When I was younger, I heard women complain about hot flashes. I’m so sorry, ladies, but I didn’t get it. I kind of assumed that hot flashes couldn’t be THAT bad- that these gals needed to stop the exaggerations. Suck it up, buttercup. How horrible could it be to feel a flush of warmth every now and then? Really? I mean- that can happen simply by going from one room to another or walking outside on a summer day.
Let me tell you- I was wrong. WRONG!
I haven’t had a period since my early forties. It wasn’t a symptom of menopause, but the glorious result of a thermal ablation. My gynecologist recommended the procedure due to uterine fibroids and said that it could make my already light periods even lighter. Surprise! It did more than that. It stopped them completely and I haven’t looked at another box of tampons since.

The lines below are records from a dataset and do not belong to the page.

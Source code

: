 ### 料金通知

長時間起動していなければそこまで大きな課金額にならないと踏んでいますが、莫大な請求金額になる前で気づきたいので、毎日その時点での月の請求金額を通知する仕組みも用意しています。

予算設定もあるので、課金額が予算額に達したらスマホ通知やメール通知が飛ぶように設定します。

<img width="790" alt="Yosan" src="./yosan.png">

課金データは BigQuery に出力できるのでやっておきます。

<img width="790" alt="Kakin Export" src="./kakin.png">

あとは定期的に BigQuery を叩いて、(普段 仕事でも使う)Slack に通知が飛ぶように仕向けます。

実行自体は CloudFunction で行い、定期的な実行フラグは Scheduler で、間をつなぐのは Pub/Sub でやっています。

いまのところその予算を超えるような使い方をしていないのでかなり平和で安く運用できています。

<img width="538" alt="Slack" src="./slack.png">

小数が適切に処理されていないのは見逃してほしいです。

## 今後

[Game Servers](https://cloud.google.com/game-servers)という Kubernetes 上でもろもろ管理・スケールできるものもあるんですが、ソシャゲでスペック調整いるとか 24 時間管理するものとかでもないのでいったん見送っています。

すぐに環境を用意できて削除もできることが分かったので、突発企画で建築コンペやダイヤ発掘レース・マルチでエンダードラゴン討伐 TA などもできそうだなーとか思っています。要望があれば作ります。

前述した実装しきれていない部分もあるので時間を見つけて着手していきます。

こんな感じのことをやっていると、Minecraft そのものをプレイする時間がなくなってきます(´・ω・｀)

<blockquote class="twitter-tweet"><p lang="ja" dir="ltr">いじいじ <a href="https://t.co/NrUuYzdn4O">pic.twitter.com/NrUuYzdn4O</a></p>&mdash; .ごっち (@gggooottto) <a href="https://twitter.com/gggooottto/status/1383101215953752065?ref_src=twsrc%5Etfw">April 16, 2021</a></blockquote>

Because I had no menstrual marker for the onset of menopause, I had no clue when that stage of life started. Sure, there were the little hints along the way, but nothing problematic. Nothing life-altering. Since I’m not someone who frets or moans about minor problems, I just kept going through my days as usual.
Then, IT happened. I didn’t realize what it was at first. I assumed that the temperature around me was too warm. The stove made my face flush. The shower was too hot. I finally had to face the fact that there was indeed a pattern that was increasing in frequency and duration. I got it. I knew what I was facing…the dreaded hot flashes. And- you know what? Every woman who ever complained about hot flashes was absolutely right! They suck! Not exaggerating!
Nighttime was the worst in the beginning of these new episodes, but the heat wasn’t limited to those sleeping hours.
During the day, I learned that layers were the key. Cardigan off, cardigan on. I also became savvy to the signs of an oncoming hot flash- the feeling that I can only equate to preheating the oven. The heat starts in my abdomen and spreads throughout my body from my ears to my toes, adding a little layer of sweat and a touch of redness to my skin.
At first, I tried to cope with the symptoms, assuming that this little issue would be short-lived. Use a fan to sleep. Pull my hair off of my sweaty neck. Wear layers of clothing. Open the door to the freezer and just stand there until the heat subsides.
The intensity increased. It wasn’t long before I was changing pajamas in the middle of the night because the first pair was soaked with sweat. I even bought a cooling pillow topper for our mattress, although I’m not certain that it actually cools. Maybe it’s just a mental illusion. Have you ever tried to apply makeup when your face is slick and glistening with sweat? How about driving in subzero winter temperatures without a coat and the car windows open?
I also started doing the research and personal clinical trials to find something- anything- to end this fiery phenomenon that seemed to be ruling my life. A friend suggested that zinc supplements helped to ease her symptoms. Tried it. No luck. How about the wide variety of hot flash remedies found in the health food stores? They may work for some women, but I’m not so lucky.
You know what? For me, nothing has worked for any significant amount of time. Nothing! I finally understood that I just had to deal with it. No magic potion. No quick fix. With further research, I learned that hot flashes last an average of 7 to 10 years–and possibly 11 or more for some women–according to a Harvard University study. DANG! Like I said before: suck it up, buttercup! These things aren’t going away without a fight!
There are many documented triggers for hot flashes, including hot weather, smoking, caffeine, alcohol, tight clothing, heat, stress, or spicy foods. I’ve identified my main triggers as environmental heat and hot or warm weather. Just using a blow dryer too long or taking a hot shower can trigger a hot flash for me. Cold washcloths or wet wipes placed on my neck, abdomen, or hands help to cool my body. I’ve even been known to stand in front of an AC unit or hold a cold water bottle on my skin to ease the heat.
Are hot flashes a nuisance? You bet! Will I celebrate the end of this era? For sure! If a woman tells you that she’s having a hot flash, you might think what I used to think. That hot flashes are no big deal. That hot flashes can’t be THAT bad. Who hasn’t felt a little warm at times, right? It’s more than that. It’s just one more reason that women are tough!
According to the National Institute on Aging, women might consider some lifestyle changes before trying medications for hot flashes.
- Dress in layers
- Avoid alcohol, spicy foods, and caffeine
- If you smoke, attempt to quit
- Maintain a healthy weight
- Exercise and/or try mind-body practices such as yoga or meditation
- Use a fan- portable options are available
Explore a few options like I did. See if any combination offers relief. And, know that you are not alone. If hot flashes are interfering with your day to day quality of life, it may be time to schedule a visit with your doctor to discuss medications or hormone therapy.